* [EXERCISE REQUIREMENTS]:
Find the word "push" in the data. Return every line where it appears.

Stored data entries
● ● ●

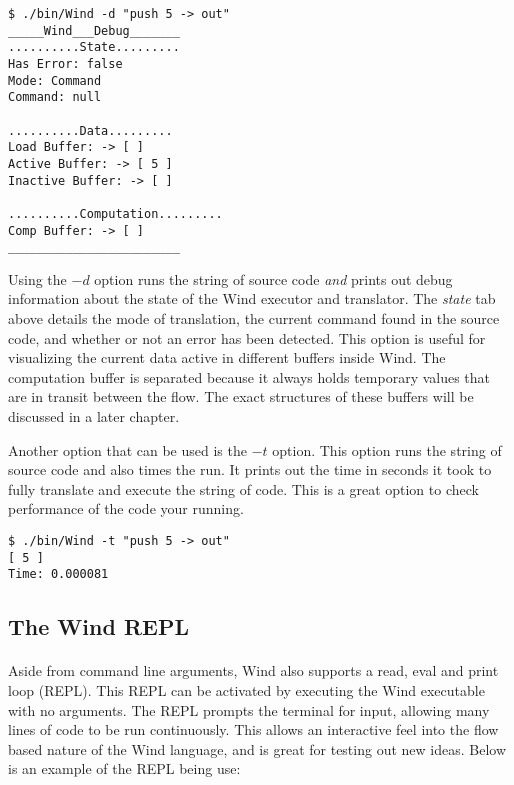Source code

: \begin{verbatim}
$ ./bin/Wind -d "push 5 -> out"
_____Wind___Debug_______
..........State.........
Has Error: false
Mode: Command
Command: null

..........Data.........
Load Buffer: -> [ ]
Active Buffer: -> [ 5 ]
Inactive Buffer: -> [ ]

..........Computation.........
Comp Buffer: -> [ ]
________________________
\end{verbatim}

\par Using the $-d$ option runs the string of source code \emph{and} prints out debug information about the state of the Wind executor and translator. The \emph{state} tab above details the mode of translation, the current command found in the source code, and whether or not an error has been detected. This option is useful for visualizing the current data active in different buffers inside Wind. The computation buffer is separated because it always holds temporary values that are in transit between the flow. The exact structures of these buffers will be discussed in a later chapter.
\par Another option that can be used is the $-t$ option. This option runs the string of source code and also times the run. It prints out the time in seconds it took to fully translate and execute the string of code. This is a great option to check performance of the code your running.

\begin{verbatim}
$ ./bin/Wind -t "push 5 -> out"
[ 5 ]
Time: 0.000081
\end{verbatim}

\subsection{The Wind REPL}

\paragraph{  } Aside from command line arguments, Wind also supports a read, eval and print loop (REPL). This REPL can be activated by executing the Wind executable with no arguments. The REPL prompts the terminal for input, allowing many lines of code to be run continuously. This allows an interactive feel into the flow based nature of the Wind language, and is great for testing out new ideas. Below is an example of the REPL being use:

● ● ●

* [REPLY TO THE TASK]:
$ ./bin/Wind -d "push 5 -> out"
$ ./bin/Wind -t "push 5 -> out"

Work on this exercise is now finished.